*Records to use*
++++++++++++++++++++
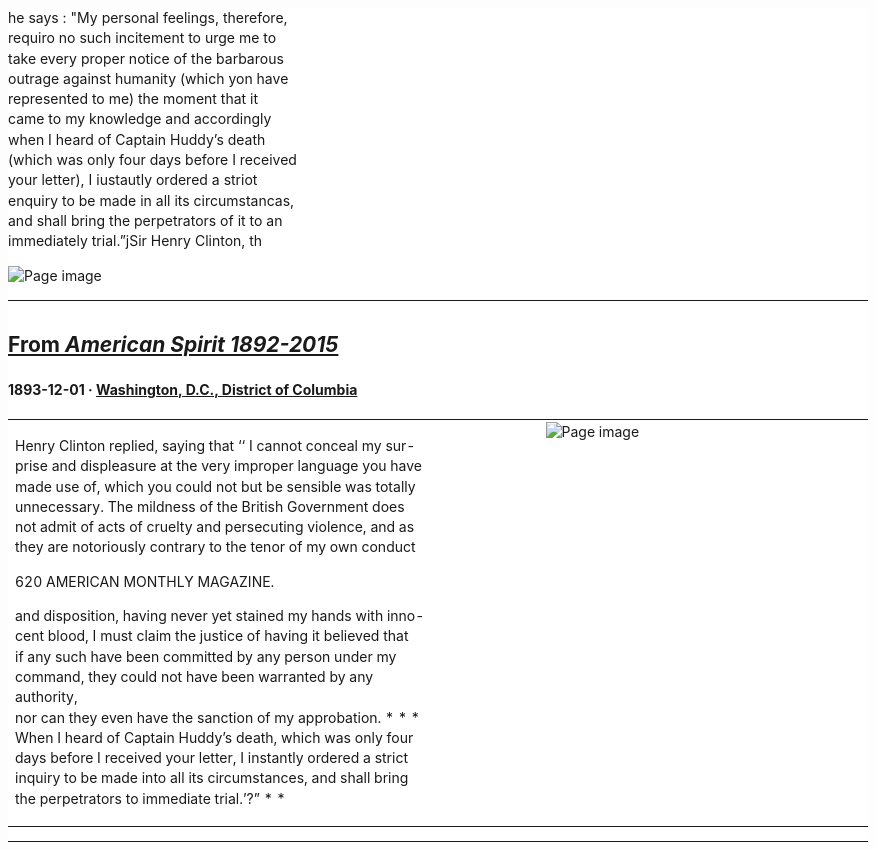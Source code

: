   
he says : &quot;My personal feelings, therefore,  
requiro no such incitement to urge me to  
take every proper notice of the barbarous  
outrage against humanity (which yon have  
represented to me) the moment that it  
came to my knowledge and accordingly  
when I heard of Captain Huddy’s death  
(which was only four days before I received  
your letter), I iustautly ordered a striot  
enquiry to be made in all its circumstancas,  
and shall bring the perpetrators of it to an  
immediately trial.”jSir Henry Clinton, th
</td><td style="width: 50%; max-height: 75%; margin: auto; display: block;">
<img alt="Page image" src="https://tile.loc.gov/image-services/iiif/service:ndnp:njr:batch_njr_eggharbor_ver01:data:sn83032307:00513685300:1883070501:0110/pct:50.01596424010217,79.31902649562403,10.955459770114942,5.0743316149142785/!600,600/0/default.jpg"/>
</td>
</tr></table>

---

## [From _American Spirit 1892-2015_](https://archive.org/details/sim_american-spirit_1893-12_3_6/page/n18/mode/1up?view=theater)

#### 1893-12-01 &middot; [Washington, D.C., District of Columbia](http://dbpedia.org/resource/Washington%2C_D.C.)

<table style="width: 100%;"><tr><td style="width: 50%">

  
Henry Clinton replied, saying that ‘‘ I cannot conceal my sur-  
prise and displeasure at the very improper language you have  
made use of, which you could not but be sensible was totally  
unnecessary. The mildness of the British Government does  
not admit of acts of cruelty and persecuting violence, and as  
they are notoriously contrary to the tenor of my own conduct  
  
  
  
  
  
  
  
620 AMERICAN MONTHLY MAGAZINE.  
  
and disposition, having never yet stained my hands with inno-  
cent blood, I must claim the justice of having it believed that  
if any such have been committed by any person under my  
command, they could not have been warranted by any authority,  
nor can they even have the sanction of my approbation. * * *  
When I heard of Captain Huddy’s death, which was only four  
days before I received your letter, I instantly ordered a strict  
inquiry to be made into all its circumstances, and shall bring  
the perpetrators to immediate trial.’?” * * 
</td><td style="width: 50%; max-height: 75%; margin: auto; display: block;">
<img alt="Page image" src="https://iiif.archive.org/image/iiif/2/sim_american-spirit_1893-12_3_6%2Fsim_american-spirit_1893-12_3_6_jp2.zip%2Fsim_american-spirit_1893-12_3_6_jp2%2Fsim_american-spirit_1893-12_3_6_0018.jp2/pct:24.133211678832115,75.37878787878788,61.40510948905109,10.198135198135198/600,/0/default.jpg"/>
</td>
</tr></table>

---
++++++++++++++++++++
Print the listing exactly. No pictures belong in the copy.

Source code

:   
he says : &quot;My personal feelings, therefore,  
requiro no such incitement to urge me to  
take every proper notice of the barbarous  
outrage against humanity (which yon have  
represented to me) the moment that it  
came to my knowledge and accordingly  
when I heard of Captain Huddy’s death  
(which was only four days before I received  
your letter), I iustautly ordered a striot  
enquiry to be made in all its circumstancas,  
and shall bring the perpetrators of it to an  
immediately trial.”jSir Henry Clinton, th
</td><td style="width: 50%; max-height: 75%; margin: auto; display: block;">
<img alt="Page image" src="https://tile.loc.gov/image-services/iiif/service:ndnp:njr:batch_njr_eggharbor_ver01:data:sn83032307:00513685300:1883070501:0110/pct:50.01596424010217,79.31902649562403,10.955459770114942,5.0743316149142785/!600,600/0/default.jpg"/>
</td>
</tr></table>

---

## [From _American Spirit 1892-2015_](https://archive.org/details/sim_american-spirit_1893-12_3_6/page/n18/mode/1up?view=theater)

#### 1893-12-01 &middot; [Washington, D.C., District of Columbia](http://dbpedia.org/resource/Washington%2C_D.C.)

<table style="width: 100%;"><tr><td style="width: 50%">

  
Henry Clinton replied, saying that ‘‘ I cannot conceal my sur-  
prise and displeasure at the very improper language you have  
made use of, which you could not but be sensible was totally  
unnecessary. The mildness of the British Government does  
not admit of acts of cruelty and persecuting violence, and as  
they are notoriously contrary to the tenor of my own conduct  
  
  
  
  
  
  
  
620 AMERICAN MONTHLY MAGAZINE.  
  
and disposition, having never yet stained my hands with inno-  
cent blood, I must claim the justice of having it believed that  
if any such have been committed by any person under my  
command, they could not have been warranted by any authority,  
nor can they even have the sanction of my approbation. * * *  
When I heard of Captain Huddy’s death, which was only four  
days before I received your letter, I instantly ordered a strict  
inquiry to be made into all its circumstances, and shall bring  
the perpetrators to immediate trial.’?” * * 
</td><td style="width: 50%; max-height: 75%; margin: auto; display: block;">
<img alt="Page image" src="https://iiif.archive.org/image/iiif/2/sim_american-spirit_1893-12_3_6%2Fsim_american-spirit_1893-12_3_6_jp2.zip%2Fsim_american-spirit_1893-12_3_6_jp2%2Fsim_american-spirit_1893-12_3_6_0018.jp2/pct:24.133211678832115,75.37878787878788,61.40510948905109,10.198135198135198/600,/0/default.jpg"/>
</td>
</tr></table>

---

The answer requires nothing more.